**Instructions to follow:** Could the lines from the start of the data through the line with "token | GitHub" be set down exactly, with no pictures among them?

(Data records)
....

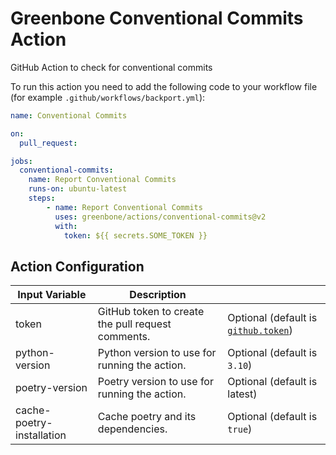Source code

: # Greenbone Conventional Commits Action

GitHub Action to check for conventional commits

To run this action you need to add the following code to your workflow file
(for example `.github/workflows/backport.yml`):

```yml
name: Conventional Commits

on:
  pull_request:

jobs:
  conventional-commits:
    name: Report Conventional Commits
    runs-on: ubuntu-latest
    steps:
        - name: Report Conventional Commits
          uses: greenbone/actions/conventional-commits@v2
          with:
            token: ${{ secrets.SOME_TOKEN }}
```

## Action Configuration

|Input Variable|Description| |
|--------------|-----------|-|
| token | GitHub token to create the pull request comments. | Optional (default is [`github.token`](https://docs.github.com/en/actions/learn-github-actions/contexts#github-context)) |
| python-version | Python version to use for running the action. | Optional (default is `3.10`) |
| poetry-version | Poetry version to use for running the action. | Optional (default is latest) |
| cache-poetry-installation | Cache poetry and its dependencies. | Optional (default is `true`) |
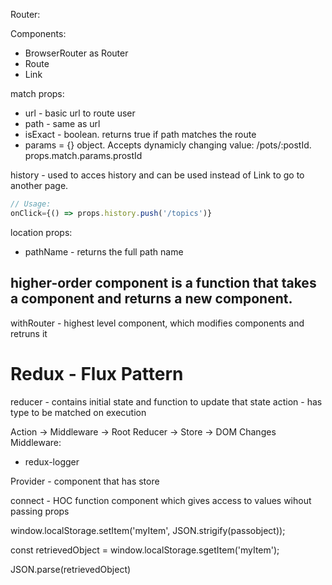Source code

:Router:

Components: 
- BrowserRouter as Router
- Route
- Link

match props:
- url - basic url to route user
- path - same as url
- isExact - boolean. returns true if path matches the route
- params = {} object. Accepts dynamicly changing value: /pots/:postId. props.match.params.prostId

history - used to acces history and can be used instead of Link to go to another page.
```js
// Usage: 
onClick={() => props.history.push('/topics')}
```
location props:
- pathName - returns the full path name

## higher-order component is a function that takes a component and returns a new component.
withRouter - highest level component, which modifies components and retruns it


# Redux - Flux Pattern
reducer - contains initial state and function to update that state
action - has type to be matched on execution 

Action -> Middleware -> Root Reducer -> Store -> DOM Changes
Middleware:
- redux-logger 

Provider - component that has store

connect - HOC function component which gives access to values wihout passing props

window.localStorage.setItem('myItem',  JSON.strigify(passobject));

const retrievedObject = window.localStorage.sgetItem('myItem');

JSON.parse(retrievedObject)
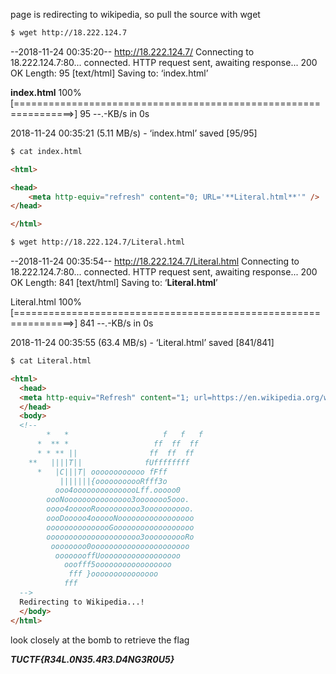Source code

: page is redirecting to wikipedia, so pull the source with wget
```bash
$ wget http://18.222.124.7
```
--2018-11-24 00:35:20--  http://18.222.124.7/
Connecting to 18.222.124.7:80... connected.
HTTP request sent, awaiting response... 200 OK
Length: 95 [text/html]
Saving to: ‘index.html’

**index.html**                         100%[================================================================>]      95  --.-KB/s    in 0s

2018-11-24 00:35:21 (5.11 MB/s) - ‘index.html’ saved [95/95]

```bash
$ cat index.html
```

```html
<html>

<head>
	<meta http-equiv="refresh" content="0; URL='**Literal.html**'" />
</head>

</html>
```

```bash
$ wget http://18.222.124.7/Literal.html
```
--2018-11-24 00:35:54--  http://18.222.124.7/Literal.html
Connecting to 18.222.124.7:80... connected.
HTTP request sent, awaiting response... 200 OK
Length: 841 [text/html]
Saving to: ‘**Literal.html**’

Literal.html                       100%[================================================================>]     841  --.-KB/s    in 0s

2018-11-24 00:35:55 (63.4 MB/s) - ‘Literal.html’ saved [841/841]

```bash
$ cat Literal.html
```
```html
<html>
  <head>
  <meta http-equiv="Refresh" content="1; url=https://en.wikipedia.org/wiki/Fork_bomb">
  </head>
  <body>
  <!--
        *   *                     f   f   f
      *  ** *                   ff  ff  ff
      * * ** ||                ff  ff  ff
    **   ||||T||              fUffffffff
      *   |C|||T| oooooooooooo fFff
           |||||||{ooooooooooRfff3o
          ooo4ooooooooooooooLff.ooooo0
        oooNooooooooooooooo3ooooooo5ooo.
        oooo4oooooRoooooooooo3oooooooooo.
        oooDooooo4oooooNooooooooooooooooo
        ooooooooooooooGoooooooooooooooooo
        ooooooooooooooooooooo3oooooooooRo
         oooooooo0oooooooooooooooooooooo
          oooooooffUoooooooooooooooooo
            ooofff5ooooooooooooooooo
             fff }ooooooooooooooo
            fff
  -->
  Redirecting to Wikipedia...!
  </body>
</html>

```
look closely at the bomb to retrieve the flag

***TUCTF{R34L.0N35.4R3.D4NG3R0U5}***
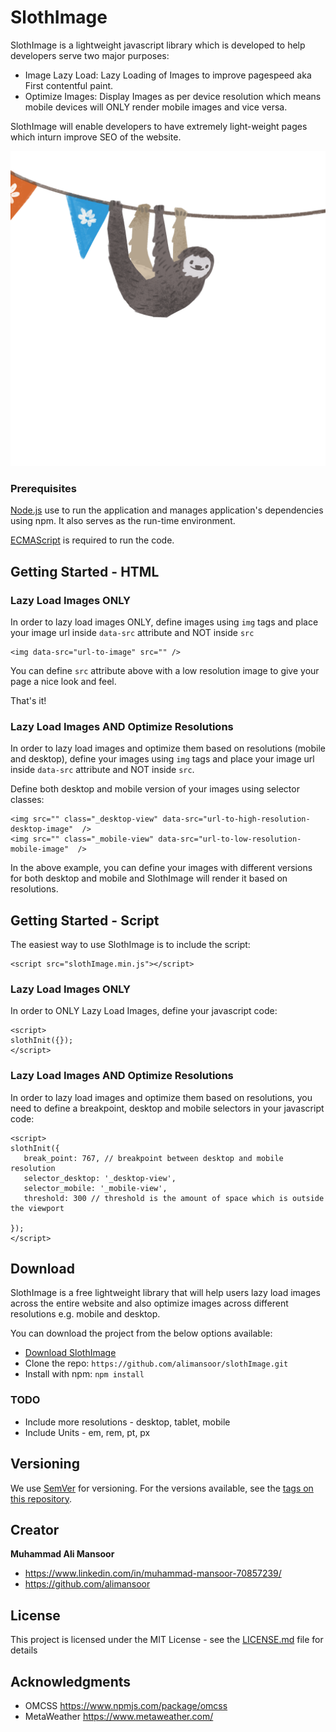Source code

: # SlothImage

SlothImage is a lightweight javascript library which is developed to help developers serve two major purposes:

- Image Lazy Load: Lazy Loading of Images to improve pagespeed aka First contentful paint.
- Optimize Images: Display Images as per device resolution which means mobile devices will ONLY render mobile images and vice versa.

SlothImage will enable developers to have extremely light-weight pages which inturn improve SEO of the website.

![Dashboard](https://github.com/alimansoor/slothImage/blob/master/sloth.png)

### Prerequisites

[Node.js](https://nodejs.org/en/) use to run the application and manages application's dependencies using npm. It also serves as the run-time environment.

[ECMAScript](https://developer.mozilla.org/en-US/docs/Web/JavaScript) is required to run the code.

## Getting Started - HTML

### Lazy Load Images ONLY

In order to lazy load images ONLY, define images using `img` tags and place your image url inside `data-src` attribute and NOT inside `src`

```
<img data-src="url-to-image" src="" />
```

You can define `src` attribute above with a low resolution image to give your page a nice look and feel.

That's it!

### Lazy Load Images AND Optimize Resolutions

In order to lazy load images and optimize them based on resolutions (mobile and desktop), define your images using `img` tags and place your image url inside `data-src` attribute and NOT inside `src`.

Define both desktop and mobile version of your images using selector classes:

```
<img src="" class="_desktop-view" data-src="url-to-high-resolution-desktop-image"  />
<img src="" class="_mobile-view" data-src="url-to-low-resolution-mobile-image"  />
```

In the above example, you can define your images with different versions for both desktop and mobile and SlothImage will render it based on resolutions.

## Getting Started - Script

The easiest way to use SlothImage is to include the script:

```
<script src="slothImage.min.js"></script>
```

### Lazy Load Images ONLY

In order to ONLY Lazy Load Images, define your javascript code:

```
<script>
slothInit({});
</script>
```

### Lazy Load Images AND Optimize Resolutions

In order to lazy load images and optimize them based on resolutions, you need to define a breakpoint, desktop and mobile selectors in your javascript code:

```
<script>
slothInit({
   break_point: 767, // breakpoint between desktop and mobile resolution
   selector_desktop: '_desktop-view',
   selector_mobile: '_mobile-view',
   threshold: 300 // threshold is the amount of space which is outside the viewport

});
</script>
```

## Download

SlothImage is a free lightweight library that will help users lazy load images across the entire website and also optimize images across different resolutions e.g. mobile and desktop.

You can download the project from the below options available:

- [Download SlothImage](https://github.com/alimansoor/slothImage/archive/master.zip)
- Clone the repo: `https://github.com/alimansoor/slothImage.git`
- Install with npm: `npm install`

### TODO

- Include more resolutions - desktop, tablet, mobile
- Include Units - em, rem, pt, px

## Versioning

We use [SemVer](http://semver.org/) for versioning. For the versions available, see the [tags on this repository](https://github.com/your/project/tags).

## Creator

**Muhammad Ali Mansoor**

- <https://www.linkedin.com/in/muhammad-mansoor-70857239/>
- <https://github.com/alimansoor>

## License

This project is licensed under the MIT License - see the [LICENSE.md](LICENSE.md) file for details

## Acknowledgments

- OMCSS <https://www.npmjs.com/package/omcss>
- MetaWeather <https://www.metaweather.com/>
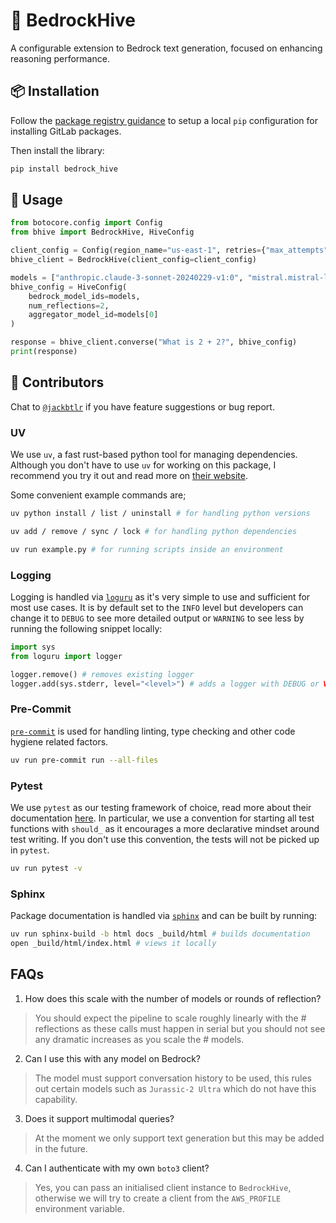 # 🐝 BedrockHive

A configurable extension to Bedrock text generation, focused on enhancing reasoning performance.

## 📦 Installation

Follow the [package registry guidance](https://quip-amazon.com/DHVAAHndixT7/GitLab-Package-Registry) to setup a local `pip` configuration for installing GitLab packages.

Then install the library:
```bash
pip install bedrock_hive
```

## 💬 Usage

```python
from botocore.config import Config
from bhive import BedrockHive, HiveConfig

client_config = Config(region_name="us-east-1", retries={"max_attempts": 5})
bhive_client = BedrockHive(client_config=client_config)

models = ["anthropic.claude-3-sonnet-20240229-v1:0", "mistral.mistral-large-2402-v1:0"]
bhive_config = HiveConfig(
    bedrock_model_ids=models,
    num_reflections=2,
    aggregator_model_id=models[0]
)

response = bhive_client.converse("What is 2 + 2?", bhive_config)
print(response)
```

## 🤝 Contributors

Chat to [`@jackbtlr`](https://phonetool.amazon.com/users/jackbtlr) if you have feature suggestions or bug report.

### UV

We use `uv`, a fast rust-based python tool for managing dependencies. Although you don't have to use `uv` for working on this package, I recommend you try it out and read more on [their website](https://docs.astral.sh/uv/).

Some convenient example commands are;

```bash
uv python install / list / uninstall # for handling python versions

uv add / remove / sync / lock # for handling python dependencies

uv run example.py # for running scripts inside an environment

```

### Logging

Logging is handled via [`loguru`](https://github.com/Delgan/loguru) as it's very simple to use and sufficient for most use cases. It is by default set to the `INFO` level but developers can change it to `DEBUG` to see more detailed output or `WARNING` to see less by running the following snippet locally:

```python
import sys
from loguru import logger

logger.remove() # removes existing logger
logger.add(sys.stderr, level="<level>") # adds a logger with DEBUG or WARNING or another level
```

### Pre-Commit

[`pre-commit`](https://pre-commit.com/) is used for handling linting, type checking and other code hygiene related factors.

```bash
uv run pre-commit run --all-files
```

### Pytest

We use `pytest` as our testing framework of choice, read more about their documentation [here](https://docs.pytest.org/en/stable/). In particular, we use a convention for starting all test functions with `should_` as it encourages a more declarative mindset around test writing. If you don't use this convention, the tests will not be picked up in `pytest`.

```bash
uv run pytest -v
```

### Sphinx

Package documentation is handled via [`sphinx`](https://www.sphinx-doc.org/en/) and can be built by running:
```bash
uv run sphinx-build -b html docs _build/html # builds documentation
open _build/html/index.html # views it locally
```

## FAQs

1. How does this scale with the number of models or rounds of reflection?
> You should expect the pipeline to scale roughly linearly with the # reflections as these calls must happen in serial but you should not see any dramatic increases as you scale the # models.

2. Can I use this with any model on Bedrock?
> The model must support conversation history to be used, this rules out certain models such as `Jurassic-2 Ultra` which do not have this capability.

3. Does it support multimodal queries?
> At the moment we only support text generation but this may be added in the future.

4. Can I authenticate with my own `boto3` client?
> Yes, you can pass an initialised client instance to `BedrockHive`, otherwise we will try to create a client from the `AWS_PROFILE` environment variable.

....

**Solution for this task:**
Source code

: # Greenbone Conventional Commits Action

GitHub Action to check for conventional commits

To run this action you need to add the following code to your workflow file
(for example `.github/workflows/backport.yml`):

```yml
name: Conventional Commits

on:
  pull_request:

jobs:
  conventional-commits:
    name: Report Conventional Commits
    runs-on: ubuntu-latest
    steps:
        - name: Report Conventional Commits
          uses: greenbone/actions/conventional-commits@v2
          with:
            token: ${{ secrets.SOME_TOKEN }}
```

## Action Configuration

|Input Variable|Description| |
|--------------|-----------|-|
| token | GitHub token to create the pull request comments. | Optional (default is [`github.token`](https://docs.github.com/en/actions/learn-github-actions/contexts#github-context)) |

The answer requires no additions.